Write out each entry, exactly the way it appears.

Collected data
- Opening Delimiter -

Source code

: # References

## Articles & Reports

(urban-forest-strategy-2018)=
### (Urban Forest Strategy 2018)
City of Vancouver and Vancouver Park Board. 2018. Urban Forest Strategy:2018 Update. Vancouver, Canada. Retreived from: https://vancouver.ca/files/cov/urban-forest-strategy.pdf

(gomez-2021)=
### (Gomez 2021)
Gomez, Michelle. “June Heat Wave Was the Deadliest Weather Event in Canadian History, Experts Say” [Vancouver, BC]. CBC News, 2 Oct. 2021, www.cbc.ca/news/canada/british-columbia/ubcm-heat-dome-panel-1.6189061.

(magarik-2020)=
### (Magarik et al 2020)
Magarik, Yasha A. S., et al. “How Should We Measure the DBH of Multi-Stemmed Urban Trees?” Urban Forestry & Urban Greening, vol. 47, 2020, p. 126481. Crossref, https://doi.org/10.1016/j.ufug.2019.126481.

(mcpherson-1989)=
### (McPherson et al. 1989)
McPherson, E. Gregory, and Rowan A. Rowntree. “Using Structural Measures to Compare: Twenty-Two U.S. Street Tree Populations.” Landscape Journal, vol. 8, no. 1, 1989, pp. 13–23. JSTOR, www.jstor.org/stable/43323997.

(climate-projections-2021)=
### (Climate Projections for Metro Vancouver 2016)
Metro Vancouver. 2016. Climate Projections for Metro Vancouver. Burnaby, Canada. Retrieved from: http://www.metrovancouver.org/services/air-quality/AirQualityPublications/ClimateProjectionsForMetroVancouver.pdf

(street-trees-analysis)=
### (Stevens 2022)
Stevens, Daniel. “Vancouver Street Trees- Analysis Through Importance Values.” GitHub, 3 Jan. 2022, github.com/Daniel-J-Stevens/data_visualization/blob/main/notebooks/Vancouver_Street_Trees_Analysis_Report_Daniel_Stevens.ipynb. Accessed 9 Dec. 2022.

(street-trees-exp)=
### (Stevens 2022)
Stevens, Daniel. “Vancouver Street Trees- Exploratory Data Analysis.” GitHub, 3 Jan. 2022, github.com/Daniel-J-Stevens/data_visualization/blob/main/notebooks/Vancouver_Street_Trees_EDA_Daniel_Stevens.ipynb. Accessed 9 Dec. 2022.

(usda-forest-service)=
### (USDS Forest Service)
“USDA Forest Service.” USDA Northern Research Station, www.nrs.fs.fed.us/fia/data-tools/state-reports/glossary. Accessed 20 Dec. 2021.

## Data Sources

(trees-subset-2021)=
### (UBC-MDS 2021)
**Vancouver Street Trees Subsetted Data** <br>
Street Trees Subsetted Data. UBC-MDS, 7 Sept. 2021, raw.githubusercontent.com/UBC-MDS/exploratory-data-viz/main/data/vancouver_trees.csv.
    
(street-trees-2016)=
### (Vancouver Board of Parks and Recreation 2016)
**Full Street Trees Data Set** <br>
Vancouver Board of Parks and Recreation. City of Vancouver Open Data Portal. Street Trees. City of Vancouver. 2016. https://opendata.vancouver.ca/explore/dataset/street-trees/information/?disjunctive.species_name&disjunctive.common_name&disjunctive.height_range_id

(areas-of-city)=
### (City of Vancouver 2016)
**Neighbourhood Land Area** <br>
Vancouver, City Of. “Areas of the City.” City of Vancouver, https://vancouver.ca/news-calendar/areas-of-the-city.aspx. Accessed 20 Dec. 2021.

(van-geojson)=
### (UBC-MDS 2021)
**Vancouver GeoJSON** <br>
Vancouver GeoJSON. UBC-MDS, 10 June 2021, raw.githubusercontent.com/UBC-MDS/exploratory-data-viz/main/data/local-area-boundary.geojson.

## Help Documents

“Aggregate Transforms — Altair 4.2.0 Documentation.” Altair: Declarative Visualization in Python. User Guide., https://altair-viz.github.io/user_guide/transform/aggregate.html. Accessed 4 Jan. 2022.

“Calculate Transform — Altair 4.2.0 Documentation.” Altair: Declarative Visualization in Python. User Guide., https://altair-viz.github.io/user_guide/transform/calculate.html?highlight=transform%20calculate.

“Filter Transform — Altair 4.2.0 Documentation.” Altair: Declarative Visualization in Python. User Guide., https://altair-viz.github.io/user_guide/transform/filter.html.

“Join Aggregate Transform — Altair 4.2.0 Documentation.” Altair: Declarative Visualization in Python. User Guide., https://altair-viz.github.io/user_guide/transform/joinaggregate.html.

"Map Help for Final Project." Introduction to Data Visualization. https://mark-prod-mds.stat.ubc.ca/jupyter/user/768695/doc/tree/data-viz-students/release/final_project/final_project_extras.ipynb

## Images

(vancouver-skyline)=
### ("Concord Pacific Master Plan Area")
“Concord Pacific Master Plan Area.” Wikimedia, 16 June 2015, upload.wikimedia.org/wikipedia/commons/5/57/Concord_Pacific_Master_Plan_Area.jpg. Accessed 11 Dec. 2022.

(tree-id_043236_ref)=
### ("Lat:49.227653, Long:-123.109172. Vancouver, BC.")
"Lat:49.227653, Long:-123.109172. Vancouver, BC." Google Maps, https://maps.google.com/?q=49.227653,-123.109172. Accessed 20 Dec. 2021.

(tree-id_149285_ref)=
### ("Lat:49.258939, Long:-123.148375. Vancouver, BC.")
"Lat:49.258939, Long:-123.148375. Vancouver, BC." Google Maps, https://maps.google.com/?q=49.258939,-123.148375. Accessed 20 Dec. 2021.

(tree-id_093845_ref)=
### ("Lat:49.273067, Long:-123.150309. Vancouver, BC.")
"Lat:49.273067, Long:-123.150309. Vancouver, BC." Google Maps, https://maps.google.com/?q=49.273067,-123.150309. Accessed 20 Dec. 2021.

- Closing Delimiter -

* **Answer to the problem**:
Source code

: # References

## Articles & Reports

(urban-forest-strategy-2018)=
### (Urban Forest Strategy 2018)
City of Vancouver and Vancouver Park Board. 2018. Urban Forest Strategy:2018 Update. Vancouver, Canada. Retreived from: https://vancouver.ca/files/cov/urban-forest-strategy.pdf

(gomez-2021)=
### (Gomez 2021)
Gomez, Michelle. “June Heat Wave Was the Deadliest Weather Event in Canadian History, Experts Say” [Vancouver, BC]. CBC News, 2 Oct. 2021, www.cbc.ca/news/canada/british-columbia/ubcm-heat-dome-panel-1.6189061.

(magarik-2020)=
### (Magarik et al 2020)
Magarik, Yasha A. S., et al. “How Should We Measure the DBH of Multi-Stemmed Urban Trees?” Urban Forestry & Urban Greening, vol. 47, 2020, p. 126481. Crossref, https://doi.org/10.1016/j.ufug.2019.126481.

(mcpherson-1989)=
### (McPherson et al. 1989)
McPherson, E. Gregory, and Rowan A. Rowntree. “Using Structural Measures to Compare: Twenty-Two U.S. Street Tree Populations.” Landscape Journal, vol. 8, no. 1, 1989, pp. 13–23. JSTOR, www.jstor.org/stable/43323997.

(climate-projections-2021)=
### (Climate Projections for Metro Vancouver 2016)
Metro Vancouver. 2016. Climate Projections for Metro Vancouver. Burnaby, Canada. Retrieved from: http://www.metrovancouver.org/services/air-quality/AirQualityPublications/ClimateProjectionsForMetroVancouver.pdf

(street-trees-analysis)=
### (Stevens 2022)
Stevens, Daniel. “Vancouver Street Trees- Analysis Through Importance Values.” GitHub, 3 Jan. 2022, github.com/Daniel-J-Stevens/data_visualization/blob/main/notebooks/Vancouver_Street_Trees_Analysis_Report_Daniel_Stevens.ipynb. Accessed 9 Dec. 2022.

(street-trees-exp)=
### (Stevens 2022)
Stevens, Daniel. “Vancouver Street Trees- Exploratory Data Analysis.” GitHub, 3 Jan. 2022, github.com/Daniel-J-Stevens/data_visualization/blob/main/notebooks/Vancouver_Street_Trees_EDA_Daniel_Stevens.ipynb. Accessed 9 Dec. 2022.

(usda-forest-service)=
### (USDS Forest Service)
“USDA Forest Service.” USDA Northern Research Station, www.nrs.fs.fed.us/fia/data-tools/state-reports/glossary. Accessed 20 Dec. 2021.

## Data Sources

(trees-subset-2021)=
### (UBC-MDS 2021)
**Vancouver Street Trees Subsetted Data** <br>
Street Trees Subsetted Data. UBC-MDS, 7 Sept. 2021, raw.githubusercontent.com/UBC-MDS/exploratory-data-viz/main/data/vancouver_trees.csv.
    
(street-trees-2016)=
### (Vancouver Board of Parks and Recreation 2016)
**Full Street Trees Data Set** <br>
Vancouver Board of Parks and Recreation. City of Vancouver Open Data Portal. Street Trees. City of Vancouver. 2016. https://opendata.vancouver.ca/explore/dataset/street-trees/information/?disjunctive.species_name&disjunctive.common_name&disjunctive.height_range_id

(areas-of-city)=
### (City of Vancouver 2016)
**Neighbourhood Land Area** <br>
Vancouver, City Of. “Areas of the City.” City of Vancouver, https://vancouver.ca/news-calendar/areas-of-the-city.aspx. Accessed 20 Dec. 2021.

(van-geojson)=
### (UBC-MDS 2021)
**Vancouver GeoJSON** <br>
Vancouver GeoJSON. UBC-MDS, 10 June 2021, raw.githubusercontent.com/UBC-MDS/exploratory-data-viz/main/data/local-area-boundary.geojson.

## Help Documents

“Aggregate Transforms — Altair 4.2.0 Documentation.” Altair: Declarative Visualization in Python. User Guide., https://altair-viz.github.io/user_guide/transform/aggregate.html. Accessed 4 Jan. 2022.

“Calculate Transform — Altair 4.2.0 Documentation.” Altair: Declarative Visualization in Python. User Guide., https://altair-viz.github.io/user_guide/transform/calculate.html?highlight=transform%20calculate.

“Filter Transform — Altair 4.2.0 Documentation.” Altair: Declarative Visualization in Python. User Guide., https://altair-viz.github.io/user_guide/transform/filter.html.

“Join Aggregate Transform — Altair 4.2.0 Documentation.” Altair: Declarative Visualization in Python. User Guide., https://altair-viz.github.io/user_guide/transform/joinaggregate.html.

"Map Help for Final Project." Introduction to Data Visualization. https://mark-prod-mds.stat.ubc.ca/jupyter/user/768695/doc/tree/data-viz-students/release/final_project/final_project_extras.ipynb

## Images

(vancouver-skyline)=
### ("Concord Pacific Master Plan Area")
“Concord Pacific Master Plan Area.” Wikimedia, 16 June 2015, upload.wikimedia.org/wikipedia/commons/5/57/Concord_Pacific_Master_Plan_Area.jpg. Accessed 11 Dec. 2022.

(tree-id_043236_ref)=
### ("Lat:49.227653, Long:-123.109172. Vancouver, BC.")
"Lat:49.227653, Long:-123.109172. Vancouver, BC." Google Maps, https://maps.google.com/?q=49.227653,-123.109172. Accessed 20 Dec. 2021.

(tree-id_149285_ref)=
### ("Lat:49.258939, Long:-123.148375. Vancouver, BC.")
"Lat:49.258939, Long:-123.148375. Vancouver, BC." Google Maps, https://maps.google.com/?q=49.258939,-123.148375. Accessed 20 Dec. 2021.

(tree-id_093845_ref)=
### ("Lat:49.273067, Long:-123.150309. Vancouver, BC.")
"Lat:49.273067, Long:-123.150309. Vancouver, BC." Google Maps, https://maps.google.com/?q=49.273067,-123.150309. Accessed 20 Dec. 2021.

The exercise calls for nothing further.